# winning is WAY more fun



## dogfaeries (Feb 22, 2010)

Both my girls are entered in the big 4 day show here in Oklahoma City.

This morning, Sage went 2 out of 3 in her American Bred class. She kind of acted like a doofus (aka herself) and didn't want to stack. She can be such a brat sometimes. 

Carly was just lovely today, and won her Open class, and then went Winner's Bitch.  Only eight bitches were entered today, and one was absent, dropping the points from 2 to 1. But hey, I'll take that point!

Carly, all tired out from her morning:










We get to get up very early tomorrow, and do it all over again! (hopefully win another time this weekend. that would be nice! )

Carly, this morning when I dragged her out of bed.

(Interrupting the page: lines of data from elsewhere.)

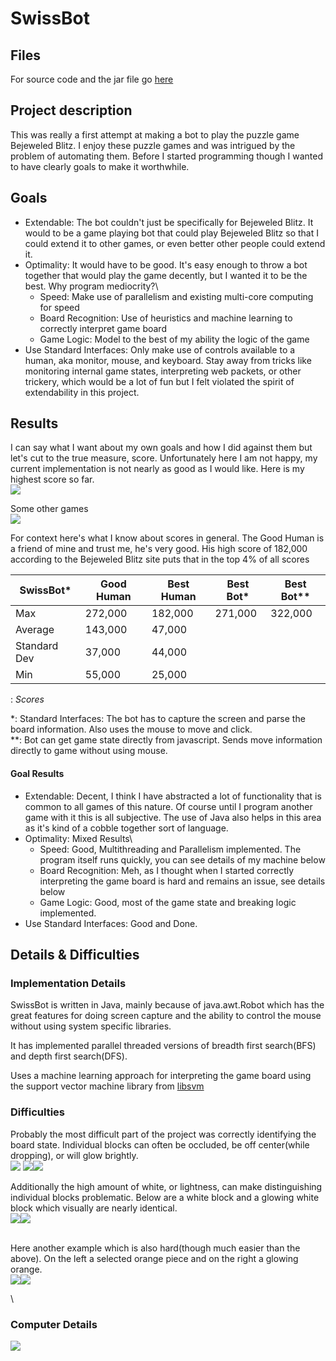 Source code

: SwissBot
========

Files
-----

For source code and the jar file go [here]

Project description
-------------------

This was really a first attempt at making a bot to play the puzzle game
Bejeweled Blitz. I enjoy these puzzle games and was intrigued by the
problem of automating them. Before I started programming though I wanted
to have clearly goals to make it worthwhile.

Goals
-----

-   Extendable: The bot couldn\'t just be specifically for Bejeweled
    Blitz. It would to be a game playing bot that could play Bejeweled
    Blitz so that I could extend it to other games, or even better other
    people could extend it.
-   Optimality: It would have to be good. It\'s easy enough to throw a
    bot together that would play the game decently, but I wanted it to
    be the best. Why program mediocrity?\
    -   Speed: Make use of parallelism and existing multi-core computing
        for speed
    -   Board Recognition: Use of heuristics and machine learning to
        correctly interpret game board
    -   Game Logic: Model to the best of my ability the logic of the
        game
-   Use Standard Interfaces: Only make use of controls available to a
    human, aka monitor, mouse, and keyboard. Stay away from tricks like
    monitoring internal game states, interpreting web packets, or other
    trickery, which would be a lot of fun but I felt violated the spirit
    of extendability in this project.

Results
-------

I can say what I want about my own goals and how I did against them but
let\'s cut to the true measure, score. Unfortunately here I am not
happy, my current implementation is not nearly as good as I would like.
Here is my highest score so far.\
![][1]

Some other games\
![][2]

For context here\'s what I know about scores in general. The Good Human
is a friend of mine and trust me, he\'s very good. His high score of
182,000 according to the Bejeweled Blitz site puts that in the top 4% of
all scores

SwissBot\* | Good Human | Best Human | Best Bot\* | Best Bot\*\*
--- | --- | --- | --- | ---
Max | 272,000 | 182,000 | 271,000 | 322,000 | 439,000
Average | 143,000 | 47,000
Standard Dev | 37,000 | 44,000
Min | 55,000 | 25,000

  : *Scores*

\*: Standard Interfaces: The bot has to capture the screen and parse the
board information. Also uses the mouse to move and click.\
\*\*: Bot can get game state directly from javascript. Sends move
information directly to game without using mouse.

#### Goal Results

-   Extendable: Decent, I think I have abstracted a lot of functionality
    that is common to all games of this nature. Of course until I
    program another game with it this is all subjective. The use of Java
    also helps in this area as it\'s kind of a cobble together sort of
    language.
-   Optimality: Mixed Results\
    -   Speed: Good, Multithreading and Parallelism implemented. The
        program itself runs quickly, you can see details of my machine
        below
    -   Board Recognition: Meh, as I thought when I started correctly
        interpreting the game board is hard and remains an issue, see
        details below
    -   Game Logic: Good, most of the game state and breaking logic
        implemented.
-   Use Standard Interfaces: Good and Done.

Details & Difficulties
----------------------

### Implementation Details

SwissBot is written in Java, mainly because of java.awt.Robot which has
the great features for doing screen capture and the ability to control
the mouse without using system specific libraries.

It has implemented parallel threaded versions of breadth first
search(BFS) and depth first search(DFS).

Uses a machine learning approach for interpreting the game board using
the support vector machine library from [libsvm]

### Difficulties

Probably the most difficult part of the project was correctly
identifying the board state. Individual blocks can often be occluded, be
off center(while dropping), or will glow brightly.\
![][occl1] ![][occl2]![][occl3]

Additionally the high amount of white, or lightness, can make
distinguishing individual blocks problematic. Below are a white block
and a glowing white block which visually are nearly identical.\
![][4]![][5]

\
Here another example which is also hard(though much easier than the
above). On the left a selected orange piece and on the right a glowing
orange.\
![][6]![][7]

\

### Computer Details

![][8]

  [here]: swissbot_files/code
  [1]: swissbot_files/bb_highscore_272.png
  [2]: swissbot_files/bb_avg.png
  [libsvm]: http://www.csie.ntu.edu.tw/~cjlin/libsvm/
  [occl1]: swissbot_files/occlusion.png
  [occl2]: swissbot_files/power_break.png
  [occl3]: swissbot_files/3xscoring.png
  [4]: swissbot_files/white.png
  [5]: swissbot_files/gl_white1.png
  [6]: swissbot_files/orange_selected.png
  [7]: swissbot_files/gl_orange.png
  [8]: swissbot_files/comp_details.png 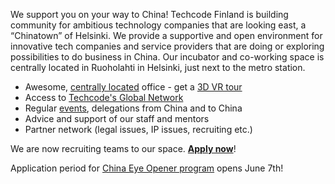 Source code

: We support you on your way to China! Techcode Finland is building community for ambitious technology companies that are looking east, a “Chinatown” of Helsinki. We provide a supportive and open environment for innovative tech companies and service providers that are doing or exploring possibilities to do business in China. Our incubator and co-working space is centrally located in Ruoholahti in Helsinki, just next to the metro station.

*   Awesome, [centrally located](#contact) office - get a [3D VR tour](https://my.matterport.com/show/?m=xPpNZKLgY3J)
*   Access to [Techcode's Global Network](http://www.techcode.com/)
*   Regular [events](#events), delegations from China and to China
*   Advice and support of our staff and mentors
*   Partner network (legal issues, IP issues, recruiting etc.)

We are now recruiting teams to our space. [**Apply now**](mailto:finland@techcode.com?subject=Applying%20to%20Techcode)!

Application period for [China Eye Opener program](#program) opens June 7th!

Doesn't look much like a show dog there, lol.


----------



## kbella999 (Jan 6, 2012)

Congratulations!! I'll be there Saturday morning to cheer you on.


----------



## CeCe (Jun 1, 2011)

Congratulations! Good luck tomorrow.


----------



## Daisy&Lucky's Mom (Apr 24, 2011)

Congratulations ! Hope you have a great weekend. Carly reminds me of my son in the morning kind of" Are you kidding you want me to move?"


----------



## msvette2u (Mar 20, 2006)

Beautiful dogs, congrats on the wins!


----------



## Andaka (Jun 29, 2003)

Congrats on the wins and good luck tomorrow!


----------



## dogfaeries (Feb 22, 2010)

Thanks guys!




kbella999 said:


> Congratulations!! I'll be there Saturday morning to cheer you on.


Well, come up and introduce yourself! Look for number 18 in American Bred (Sage) and number 20 in Open (Carly). We have a handler, but we'll be holding the other dog ringside for her.


----------



## holland (Jan 11, 2009)

Congrats-love the sleeping pics


----------



## dogfaeries (Feb 22, 2010)

*OKC Summer Classic Dog Show update* 

So on Thursday, Carly went Winners for 1 point, Friday she went Reserve, and today she went Winners again for 2 points. We had an entry of 11, but one was absent. It was some nerve-racking judging, but she won! We decided to have her photo made, even though it wasn't a major, since she won under this particular judge (long time GSD breeder).

That gives us 3 points this weekend so far, for a total of a whopping 5. You need 15 (with 2 majors). I think we are going to try and show her more since she finally has matured. 

We had tons of our GSD club members turn out to watch and cheer my girl on. No one had entered any of their dogs (no one really has anything they are showing right now), so it was really nice to have the support.

Sage was shown too, and has been real goofball the whole show. She seriously needs to grow up. 

One more day to show, then we can wrap this one up. I'm exhausted!


----------



## Apsel (Apr 9, 2012)

Congrats, Very nice job,, and I agree winning is fun lol.


----------



## selzer (May 7, 2005)

Congratulations! Sounds like you are having a good time. Good luck tomorrow.


----------



## dogfaeries (Feb 22, 2010)

Thanks, guys!! I appreciate the kind words. 


*OKC Summer Classic - Final Day*

So.... Day 4 is a wrap. (thank goodness, because if I have to get up at 4:30 am one more time I'm going to have a breakdown)

Sage is such a brat. But went 2nd out of 4 again.

Carly went Winners again, for 2 points, under Mrs Forsyth. That gives us 5 points for the weekend, with a total of 7 now. YA!! :happyboogie:

We won't show again until Little Rock in August, then Elk City OK in September. I'll need the time to save some money to show these girls! It is outrageously expensive.


----------



## kbella999 (Jan 6, 2012)

I saw Sage and Carly compete on Saturday. Congratulations on your wins. I couldn't find you afterwards though. 


dogfaeries said:


> Thanks guys!
> 
> 
> 
> ...


----------



## dogfaeries (Feb 22, 2010)

kbella999 said:


> I saw Sage and Carly compete on Saturday. Congratulations on your wins. I couldn't find you afterwards though.


Thanks! 

We should've told each other what we would be wearing, lol. I was so frazzled from the judging, that I couldn't even think straight after she won. :crazy: When he put Brian's bitch in front of Carly and had them go around again, I almost had a stroke (NO! I have the better bitch! LOL). 

Dog shows!!


----------



## kbella999 (Jan 6, 2012)

LOL, we didn't understand what was going on most of the time. We will have to meet up at Petsmart sometime.



dogfaeries said:


> Thanks!
> 
> We should've told each other what we would be wearing, lol. I was so frazzled from the judging, that I couldn't even think straight after she won. :crazy: When he put Brian's bitch in front of Carly and had them go around again, I almost had a stroke (NO! I have the better bitch! LOL).
> 
> Dog shows!!


----------